■ **Required work**
The records come next. Copy all of them exactly.

■ **Supplied data**

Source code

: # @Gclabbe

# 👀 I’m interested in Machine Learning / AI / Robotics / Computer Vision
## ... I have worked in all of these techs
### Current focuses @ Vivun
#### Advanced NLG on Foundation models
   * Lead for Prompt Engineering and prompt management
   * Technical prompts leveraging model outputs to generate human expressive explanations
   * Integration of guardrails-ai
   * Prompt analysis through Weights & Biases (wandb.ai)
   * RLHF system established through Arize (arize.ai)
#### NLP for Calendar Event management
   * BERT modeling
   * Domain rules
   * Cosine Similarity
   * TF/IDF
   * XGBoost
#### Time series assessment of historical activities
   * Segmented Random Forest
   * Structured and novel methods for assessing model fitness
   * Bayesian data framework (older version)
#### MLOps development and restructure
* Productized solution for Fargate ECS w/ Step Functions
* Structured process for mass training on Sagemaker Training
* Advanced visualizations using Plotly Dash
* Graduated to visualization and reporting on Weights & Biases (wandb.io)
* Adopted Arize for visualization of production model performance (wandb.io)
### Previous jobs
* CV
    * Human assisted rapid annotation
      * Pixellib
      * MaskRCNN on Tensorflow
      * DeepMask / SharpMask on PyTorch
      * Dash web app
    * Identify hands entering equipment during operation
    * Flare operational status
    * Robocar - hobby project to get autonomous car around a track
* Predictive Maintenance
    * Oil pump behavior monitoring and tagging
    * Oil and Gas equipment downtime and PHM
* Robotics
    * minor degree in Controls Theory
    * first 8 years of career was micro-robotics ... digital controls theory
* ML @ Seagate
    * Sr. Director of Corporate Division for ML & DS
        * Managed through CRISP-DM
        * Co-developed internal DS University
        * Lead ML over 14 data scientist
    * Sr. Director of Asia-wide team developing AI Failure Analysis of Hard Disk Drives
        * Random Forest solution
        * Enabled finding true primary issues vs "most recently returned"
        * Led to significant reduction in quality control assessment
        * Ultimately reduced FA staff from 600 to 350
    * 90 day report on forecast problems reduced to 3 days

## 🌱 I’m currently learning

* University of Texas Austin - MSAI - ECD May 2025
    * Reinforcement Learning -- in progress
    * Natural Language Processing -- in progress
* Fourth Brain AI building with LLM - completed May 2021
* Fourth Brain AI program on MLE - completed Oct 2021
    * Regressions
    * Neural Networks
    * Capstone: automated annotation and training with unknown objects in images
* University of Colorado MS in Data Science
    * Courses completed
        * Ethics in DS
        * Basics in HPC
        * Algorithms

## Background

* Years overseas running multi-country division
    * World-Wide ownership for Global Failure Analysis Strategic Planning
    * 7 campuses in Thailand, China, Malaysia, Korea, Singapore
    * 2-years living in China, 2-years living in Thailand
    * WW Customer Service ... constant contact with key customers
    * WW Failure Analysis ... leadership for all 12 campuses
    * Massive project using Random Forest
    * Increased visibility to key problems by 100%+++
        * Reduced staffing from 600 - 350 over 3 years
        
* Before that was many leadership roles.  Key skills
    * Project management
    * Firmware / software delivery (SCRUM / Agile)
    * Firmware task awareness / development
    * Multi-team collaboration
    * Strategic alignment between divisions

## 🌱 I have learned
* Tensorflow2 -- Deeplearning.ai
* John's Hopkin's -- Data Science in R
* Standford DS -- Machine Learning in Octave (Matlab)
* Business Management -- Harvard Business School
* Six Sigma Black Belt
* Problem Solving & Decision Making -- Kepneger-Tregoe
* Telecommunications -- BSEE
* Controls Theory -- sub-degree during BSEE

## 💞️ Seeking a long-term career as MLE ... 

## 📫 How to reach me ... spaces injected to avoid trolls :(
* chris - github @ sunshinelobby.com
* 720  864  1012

■ **Finished exercise**
Source code

: # @Gclabbe

# 👀 I’m interested in Machine Learning / AI / Robotics / Computer Vision
## ... I have worked in all of these techs
### Current focuses @ Vivun
#### Advanced NLG on Foundation models
   * Lead for Prompt Engineering and prompt management
   * Technical prompts leveraging model outputs to generate human expressive explanations
   * Integration of guardrails-ai
   * Prompt analysis through Weights & Biases (wandb.ai)
   * RLHF system established through Arize (arize.ai)
#### NLP for Calendar Event management
   * BERT modeling
   * Domain rules
   * Cosine Similarity
   * TF/IDF
   * XGBoost
#### Time series assessment of historical activities
   * Segmented Random Forest
   * Structured and novel methods for assessing model fitness
   * Bayesian data framework (older version)
#### MLOps development and restructure
* Productized solution for Fargate ECS w/ Step Functions
* Structured process for mass training on Sagemaker Training
* Advanced visualizations using Plotly Dash
* Graduated to visualization and reporting on Weights & Biases (wandb.io)
* Adopted Arize for visualization of production model performance (wandb.io)
### Previous jobs
* CV
    * Human assisted rapid annotation
      * Pixellib
      * MaskRCNN on Tensorflow
      * DeepMask / SharpMask on PyTorch
      * Dash web app
    * Identify hands entering equipment during operation
    * Flare operational status
    * Robocar - hobby project to get autonomous car around a track
* Predictive Maintenance
    * Oil pump behavior monitoring and tagging
    * Oil and Gas equipment downtime and PHM
* Robotics
    * minor degree in Controls Theory
    * first 8 years of career was micro-robotics ... digital controls theory
* ML @ Seagate
    * Sr. Director of Corporate Division for ML & DS
        * Managed through CRISP-DM
        * Co-developed internal DS University
        * Lead ML over 14 data scientist
    * Sr. Director of Asia-wide team developing AI Failure Analysis of Hard Disk Drives
        * Random Forest solution
        * Enabled finding true primary issues vs "most recently returned"
        * Led to significant reduction in quality control assessment
        * Ultimately reduced FA staff from 600 to 350
    * 90 day report on forecast problems reduced to 3 days

## 🌱 I’m currently learning

* University of Texas Austin - MSAI - ECD May 2025
    * Reinforcement Learning -- in progress
    * Natural Language Processing -- in progress
* Fourth Brain AI building with LLM - completed May 2021
* Fourth Brain AI program on MLE - completed Oct 2021
    * Regressions
    * Neural Networks
    * Capstone: automated annotation and training with unknown objects in images
* University of Colorado MS in Data Science
    * Courses completed
        * Ethics in DS
        * Basics in HPC
        * Algorithms

## Background

* Years overseas running multi-country division
    * World-Wide ownership for Global Failure Analysis Strategic Planning
    * 7 campuses in Thailand, China, Malaysia, Korea, Singapore
    * 2-years living in China, 2-years living in Thailand
    * WW Customer Service ... constant contact with key customers
    * WW Failure Analysis ... leadership for all 12 campuses
    * Massive project using Random Forest
    * Increased visibility to key problems by 100%+++
        * Reduced staffing from 600 - 350 over 3 years
        
* Before that was many leadership roles.  Key skills
    * Project management
    * Firmware / software delivery (SCRUM / Agile)
    * Firmware task awareness / development
    * Multi-team collaboration
    * Strategic alignment between divisions

## 🌱 I have learned
* Tensorflow2 -- Deeplearning.ai
* John's Hopkin's -- Data Science in R
* Standford DS -- Machine Learning in Octave (Matlab)
* Business Management -- Harvard Business School
* Six Sigma Black Belt
* Problem Solving & Decision Making -- Kepneger-Tregoe
* Telecommunications -- BSEE
* Controls Theory -- sub-degree during BSEE

## 💞️ Seeking a long-term career as MLE ... 

## 📫 How to reach me ... spaces injected to avoid trolls :(
* chris - github @ sunshinelobby.com
* 720  864  1012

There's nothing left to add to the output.